We extracted the following data independently, using standardised collection forms: study design, number of patients included, primary and secondary outcomes, chemotherapy and radiotherapy regimens, doses and respective doses reduction or interruption, median follow-up, age, stage, performance status, grade 3 or 4 toxicities, and complete response rates and locoregional relapse rates. Some authors of the eligible studies were contacted in order to provide relevant unpublished data.

Outcome measures

Our primary endpoint was complete response rate (CRR) at 6 months. We chose CRR at 6 months as our main endpoint because this has been shown to be a better predictor of response than early evaluations [21] and because it was an outcome reported by most eligible studies. Secondary endpoints were rates of locoregional relapse, interruptions in chemotherapy and radiotherapy and toxicity. Data about adverse events were extracted as they were reported, without a standardised manner, given the variability of this information across trials.

Analysis and synthesis

Descriptive statistics were used to summarise the study characteristics.

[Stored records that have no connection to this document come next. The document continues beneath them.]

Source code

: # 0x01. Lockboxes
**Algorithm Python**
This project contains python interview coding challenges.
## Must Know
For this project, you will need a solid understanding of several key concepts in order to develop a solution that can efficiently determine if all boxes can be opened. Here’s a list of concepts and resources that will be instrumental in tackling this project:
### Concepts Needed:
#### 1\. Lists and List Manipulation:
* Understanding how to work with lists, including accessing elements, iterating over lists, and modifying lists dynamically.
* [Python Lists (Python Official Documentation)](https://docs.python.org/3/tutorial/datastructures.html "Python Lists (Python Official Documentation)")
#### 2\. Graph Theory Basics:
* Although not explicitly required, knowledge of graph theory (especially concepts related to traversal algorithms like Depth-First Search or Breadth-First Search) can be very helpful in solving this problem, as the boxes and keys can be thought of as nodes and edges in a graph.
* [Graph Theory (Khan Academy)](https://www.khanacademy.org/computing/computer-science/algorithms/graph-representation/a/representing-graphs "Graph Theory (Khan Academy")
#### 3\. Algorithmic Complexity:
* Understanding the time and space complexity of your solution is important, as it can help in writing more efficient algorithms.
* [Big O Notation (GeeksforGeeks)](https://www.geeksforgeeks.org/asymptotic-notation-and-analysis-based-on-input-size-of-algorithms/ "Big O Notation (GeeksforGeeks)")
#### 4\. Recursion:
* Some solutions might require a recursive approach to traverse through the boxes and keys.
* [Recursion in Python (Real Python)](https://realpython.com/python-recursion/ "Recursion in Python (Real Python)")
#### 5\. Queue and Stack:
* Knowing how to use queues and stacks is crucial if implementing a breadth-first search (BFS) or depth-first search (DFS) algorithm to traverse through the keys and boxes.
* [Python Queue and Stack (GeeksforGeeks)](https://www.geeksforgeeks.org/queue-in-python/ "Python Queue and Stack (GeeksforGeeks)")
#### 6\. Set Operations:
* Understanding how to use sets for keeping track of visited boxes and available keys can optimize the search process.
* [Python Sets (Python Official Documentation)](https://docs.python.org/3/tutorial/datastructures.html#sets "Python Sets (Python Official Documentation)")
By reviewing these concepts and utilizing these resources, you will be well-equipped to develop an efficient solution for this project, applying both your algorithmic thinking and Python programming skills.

Metaprop analysis of reported CRR based on pooled estimates of proportions with corresponding 95% confidence intervals (95%CI) were calculated on the base of the Freeman-Tukey double arcsine transformation [22, 23]. Respective 95% confidence intervals (CI) were calculated for each estimate and presented in forest plots. The pooled odds ratio (OR), symbolised by a solid diamond at the bottom of the forest plot (the width of which represents the 95% CI) is the best estimate of the pooled outcome. All analyses were performed by STATA 13 statistical software (StataCorp, College Station, TX, USA).


Results

Results of search strategy

The search resulted in 300 entries, of which 142 duplicated records were removed. From the remaining 158 studies, 152 were excluded as shown in Figure 1. Six trials met the predefined criteria [19, 2428]; however, patients from the phase-I trial by Deenen et al [24] were also included in the analysis of Meulendijks’s retrospective trial [28], and for this reason, the former was excluded. Five trials were included in the pooled analysis, totalling 218 patients [19, 2528].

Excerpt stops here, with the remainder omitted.